Search the data for the word "Javascript" and copy every line where it occurs.
*** Begin section ***
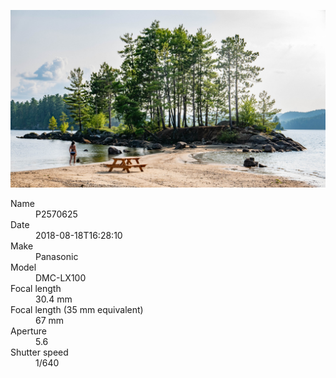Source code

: [![P2570625](/photos/hd/P2570625.jpg)](/photos/full/P2570625.jpg?raw=true)

<dl>
  <dt>Name</dt>
  <dd>P2570625</dd>
  <dt>Date</dt>
  <dd>2018-08-18T16:28:10</dd>
  <dt>Make</dt>
  <dd>Panasonic</dd>
  <dt>Model</dt>
  <dd>DMC-LX100</dd>
  <dt>Focal length</dt>
  <dd>30.4 mm</dd>
  <dt>Focal length (35 mm equivalent)</dt>
  <dd>67 mm</dd>
  <dt>Aperture</dt>
  <dd>5.6</dd>
  <dt>Shutter speed</dt>
  <dd>1/640</dd>
</dl>
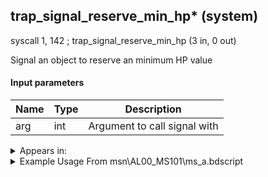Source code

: ## trap_signal_reserve_min_hp* (system)

syscall 1, 142 ; trap_signal_reserve_min_hp (3 in, 0 out)

Signal an object to reserve an minimum HP value

#### Input parameters
| Name | Type | Description
|------|------|------------
| arg   | int   | Argument to call signal with




<details>
	<summary>Appears in:</summary>
| filename | Entity (obj)
|----------|-------------
| msn\AL00_MS101\ms_a.bdscript       |           
| msn\BB01_MS101\ms_a.bdscript       |           
| msn\CA01_MS101\ms_a.bdscript       |           
| msn\CA01_MS102\ms_d.bdscript       |           
| msn\HB09_MS101\ms_d.bdscript       |           
| msn\HB09_MS501\ms_d.bdscript       |           
| msn\HB09_MS901\ms_d.bdscript       |           
| msn\HE06_MS101\ms_a.bdscript       |           
| msn\HE19_MS204\ms_a.bdscript       |           
| msn\MU07_MS201\mu07.bdscript       |           
| msn\NM00_MS101\ms_d.bdscript       |           
| msn\TT03_MS601\ms_d.bdscript       |           
| msn\TT04_MS301\tt04.bdscript       |           
| msn\TT08_MS701\ms_a.bdscript       |           
| msn\TT14_MS109\tt_d.bdscript       |           
| msn\TT14_MS110\tt14.bdscript       |           
| msn\TT25_MS801\ms_d.bdscript       |           
| msn\TT32_MS302\tt32.bdscript       |           

</details>

<details>
	<summary>Example Usage From msn\AL00_MS101\ms_a.bdscript</summary>
L228:
 pushFromFSp 36
 pushFromPAi L374 ; ___ai 'INT' (L374)
 syscall 0, 0 ; trap_puti (2 in, 0 out)
 pushFromFSp 32
 pushFromFSp 36
 pushImm 0
 syscall 1, 231 ; trap_sheet_set_min_hp (3 in, 0 out)
 pushFromPSp 16
 pushImm 20
 pushImm 0
 syscall 1, 142 ; trap_signal_reserve_min_hp (3 in, 0 out)
 ret
</details>


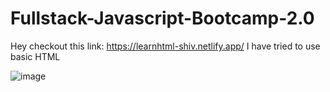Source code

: # Fullstack-Javascript-Bootcamp-2.0

Hey checkout this link: https://learnhtml-shiv.netlify.app/
I have tried to use basic HTML

![image](https://user-images.githubusercontent.com/22127725/203405637-01035080-0424-464f-bd3a-01ea3b2768f6.png)

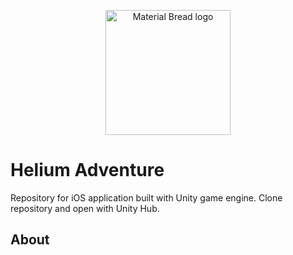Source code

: <p align="center">
  <img width="200" src="http://material-bread.org/logo-shadow.svg" alt="Material Bread logo">
</p>

# Helium Adventure
Repository for iOS application built with Unity game engine. Clone repository and open with Unity Hub.

## About

    
    
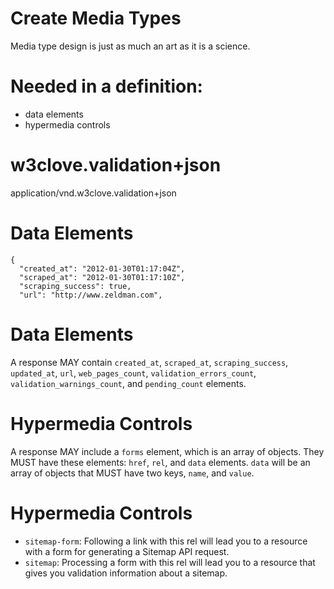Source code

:<!SLIDE lightblue-title padding-bottom>

# Create Media Types

<!SLIDE medium-paras>

Media type design is just as much an art as it is a science.

<!SLIDE lightblue-title media-definition>

# Needed in a definition:

* data elements
* hypermedia controls

<!SLIDE lightblue-title medium-paras padding-bottom>

# w3clove.validation+json
application/vnd.w3clove.validation+json

<!SLIDE lightblue-title>

# Data Elements

    {
      "created_at": "2012-01-30T01:17:04Z",
      "scraped_at": "2012-01-30T01:17:10Z",
      "scraping_success": true,
      "url": "http://www.zeldman.com",

<!SLIDE lightblue-title medium-paras>

# Data Elements

A response MAY contain `created_at`, `scraped_at`, `scraping_success`, `updated_at`, `url`, `web_pages_count`, `validation_errors_count`, `validation_warnings_count`, and `pending_count` elements.

<!SLIDE lightblue-title medium-paras line-height>

# Hypermedia Controls

A response MAY include a `forms` element, which is an array of objects. They MUST have these elements: `href`, `rel`, and `data` elements. `data` will be an array of objects that MUST have two keys, `name`, and `value`.

<!SLIDE lightblue-title medium-paras line-height>

# Hypermedia Controls

* `sitemap-form`: Following a link with this rel will lead you to a resource with a form for generating a Sitemap API request.
* `sitemap`: Processing a form with this rel will lead you to a resource that gives you validation information about a sitemap.
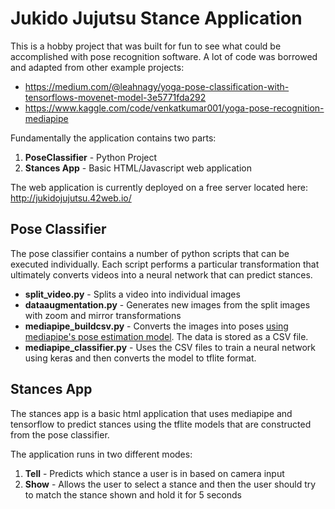 # Jukido Jujutsu Stance Application
This is a hobby project that was built for fun to see what could be accomplished with pose recognition software.  A lot of code was borrowed and adapted from other example projects:
* https://medium.com/@leahnagy/yoga-pose-classification-with-tensorflows-movenet-model-3e5771fda292
* https://www.kaggle.com/code/venkatkumar001/yoga-pose-recognition-mediapipe


Fundamentally the application contains two parts:
1. **PoseClassifier** - Python Project
2. **Stances App** - Basic HTML/Javascript web application

The web application is currently deployed on a free server located here: http://jukidojujutsu.42web.io/

## Pose Classifier
The pose classifier contains a number of python scripts that can be executed individually.  Each script performs a particular transformation that ultimately converts videos into a neural network that can predict stances.

* **split_video.py** - Splits a video into individual images
* **dataaugmentation.py** - Generates new images from the split images with zoom and mirror transformations
* **mediapipe_buildcsv.py** - Converts the images into poses [using mediapipe's pose estimation model](https://google.github.io/mediapipe/solutions/pose.html).  The data is stored as a CSV file.
* **mediapipe_classifier.py** - Uses the CSV files to train a neural network using keras and then converts the model to tflite format.

## Stances App
The stances app is a basic html application that uses mediapipe and tensorflow to predict stances using the tflite models that are constructed from the pose classifier.

The application runs in two different modes:
1. **Tell** - Predicts which stance a user is in based on camera input
2. **Show** - Allows the user to select a stance and then the user should try to match the stance shown and hold it for 5 seconds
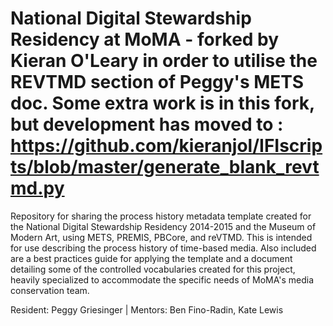 # National Digital Stewardship Residency at MoMA - forked by Kieran O'Leary in order to utilise the REVTMD section of Peggy's METS doc. Some extra work is in this fork, but development has moved to : https://github.com/kieranjol/IFIscripts/blob/master/generate_blank_revtmd.py
Repository for sharing the process history metadata template created for the National Digital Stewardship Residency 2014-2015 and the Museum of Modern Art, using METS, PREMIS, PBCore, and reVTMD. This is intended for use describing the process history of time-based media. Also included are a best practices guide for applying the template and a document detailing some of the controlled vocabularies created for this project, heavily specialized to accommodate the specific needs of MoMA's media conservation team.

Resident: Peggy Griesinger | 
Mentors: Ben Fino-Radin, Kate Lewis
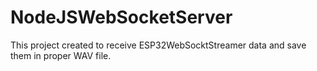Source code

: # NodeJSWebSocketServer
This project created to receive ESP32WebSocktStreamer data and save them in proper WAV file.
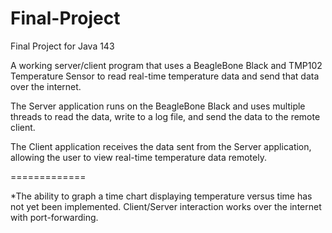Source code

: Final-Project
=============

Final Project for Java 143

A working server/client program that uses a BeagleBone Black and TMP102 Temperature Sensor to read real-time temperature
data and send that data over the internet.

The Server application runs on the BeagleBone Black and uses multiple threads to read the data, write to a log file, and send the data to the remote client.

The Client application receives the data sent from the Server application, allowing the user to view real-time temperature data remotely.


=============

*The ability to graph a time chart displaying temperature versus time has not yet been implemented. Client/Server interaction works over the internet with port-forwarding.
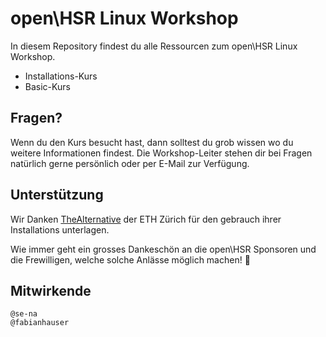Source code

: # open\HSR Linux Workshop
In diesem Repository findest du alle Ressourcen zum open\HSR Linux Workshop.
* Installations-Kurs
* Basic-Kurs

## Fragen?

Wenn du den Kurs besucht hast, dann solltest du grob wissen wo du weitere Informationen findest. Die Workshop-Leiter stehen dir bei Fragen natürlich gerne persönlich oder per E-Mail zur Verfügung.

## Unterstützung
Wir Danken [TheAlternative](https://thealternative.ch/) der ETH Zürich für den gebrauch ihrer Installations unterlagen.

Wie immer geht ein grosses Dankeschön an die open\HSR Sponsoren und die Frewilligen, welche solche Anlässe möglich machen! 🎉
## Mitwirkende

    @se-na
    @fabianhauser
*** End section ***
PROBLEM SOLUTION
: # Fullstack-Javascript-Bootcamp-2.0
2. **Stances App** - Basic HTML/Javascript web application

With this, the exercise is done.